In the Capacity and Self-Determination Law 2016, Jersey has a framework which looks a great deal like the Mental Capacity Act 2005; the Jersey courts look to the caselaw in England & Wales to help them navigate some of the dilemmas that they are encountering in considering capacity and best interests. The decision in Re E [2026]JRC002 provides an example – I suggest – where the English courts might well wish to look south.
The case was brought by the Delegate (the equivalent of a Deputy) for a young man, E, seeking
the Court’s blessing of her decision to continue to pay pocket money to E should she deem it appropriate to do so. Described in that way the application would appear to be straightforward.
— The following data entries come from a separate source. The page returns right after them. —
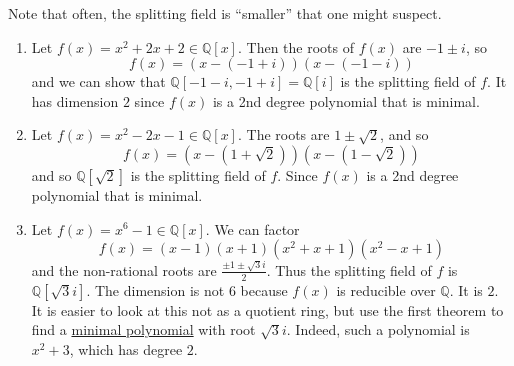   \begin{example}
    \label{ex:slightly-harder-computation-of-splitting-fields}
    Note that often, the splitting field is ``smaller'' that one might suspect. 
    \begin{enumerate}
      \item Let $f(x) = x^2 + 2x + 2 \in \mathbb{Q}[x]$. Then the roots of $f(x)$ are $-1 \pm i$, so 
      \begin{equation}
        f(x) = (x - (-1 + i)) (x - (-1 - i)) 
      \end{equation}
      and we can show that $\mathbb{Q}[-1 - i, -1+i] = \mathbb{Q}[i]$ is the splitting field of $f$. It has dimension $2$ since $f(x)$ is a 2nd degree polynomial that is minimal. 

      \item Let $f(x) = x^2 - 2x - 1 \in \mathbb{Q}[x]$. The roots are $1 \pm \sqrt{2}$, and so 
      \begin{equation}
        f(x) = (x - (1 + \sqrt{2})) (x - (1 - \sqrt{2}))
      \end{equation}
      and so $\mathbb{Q}[\sqrt{2}]$ is the splitting field of $f$. Since $f(x)$ is a 2nd degree polynomial that is minimal. 

      \item Let $f(x) = x^6 - 1 \in \mathbb{Q}[x]$. We can factor 
      \begin{equation}
        f(x) = (x-1) (x + 1) (x^2 + x + 1) (x^2 - x + 1)
      \end{equation} 
      and the non-rational roots are $\frac{\pm 1 \pm \sqrt{3} i}{2}$. Thus the splitting field of $f$ is $\mathbb{Q}[\sqrt{3} i]$. The dimension is not 6 because $f(x)$ is reducible over $\mathbb{Q}$. It is $2$. It is easier to look at this not as a quotient ring, but use the first theorem to find a \hyperref[def:min_poly]{minimal polynomial} with root $\sqrt{3} i$. Indeed, such a polynomial is $x^2 + 3$, which has degree $2$. 


\end{enumerate}
\end{example}
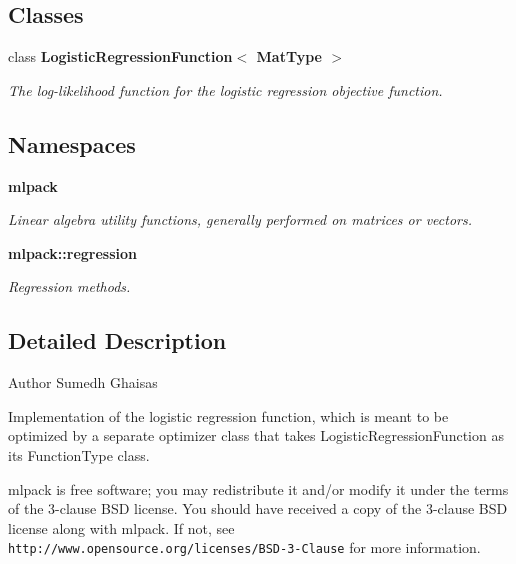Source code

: \subsection*{Classes}
\begin{DoxyCompactItemize}
\item 
class \textbf{ Logistic\+Regression\+Function$<$ Mat\+Type $>$}
\begin{DoxyCompactList}\small\item\em The log-\/likelihood function for the logistic regression objective function. \end{DoxyCompactList}\end{DoxyCompactItemize}
\subsection*{Namespaces}
\begin{DoxyCompactItemize}
\item 
 \textbf{ mlpack}
\begin{DoxyCompactList}\small\item\em Linear algebra utility functions, generally performed on matrices or vectors. \end{DoxyCompactList}\item 
 \textbf{ mlpack\+::regression}
\begin{DoxyCompactList}\small\item\em Regression methods. \end{DoxyCompactList}\end{DoxyCompactItemize}


\subsection{Detailed Description}
\begin{DoxyAuthor}{Author}
Sumedh Ghaisas
\end{DoxyAuthor}
Implementation of the logistic regression function, which is meant to be optimized by a separate optimizer class that takes Logistic\+Regression\+Function as its Function\+Type class.

mlpack is free software; you may redistribute it and/or modify it under the terms of the 3-\/clause B\+SD license. You should have received a copy of the 3-\/clause B\+SD license along with mlpack. If not, see {\tt http\+://www.\+opensource.\+org/licenses/\+B\+S\+D-\/3-\/\+Clause} for more information.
However, the circumstances of the application are highly unusual, in that there is a distinct likelihood that E will use the pocket money given to him to purchase cannabis for his personal consumption, which is both illegal and adverse to E’s health.
As the Royal Court described it:
14. The Delegate is, understandably, concerned that funds advanced to E may be spent on cannabis, alcohol, or, potentially, other illegal drugs. The Delegate is similarly concerned that depriving E of funds could lead to a deterioration in his condition due to the loss of the small amount of independence it affords him and/or cause him to take detrimental steps, such as getting into debt, in order to procure cannabis and maintain his social life.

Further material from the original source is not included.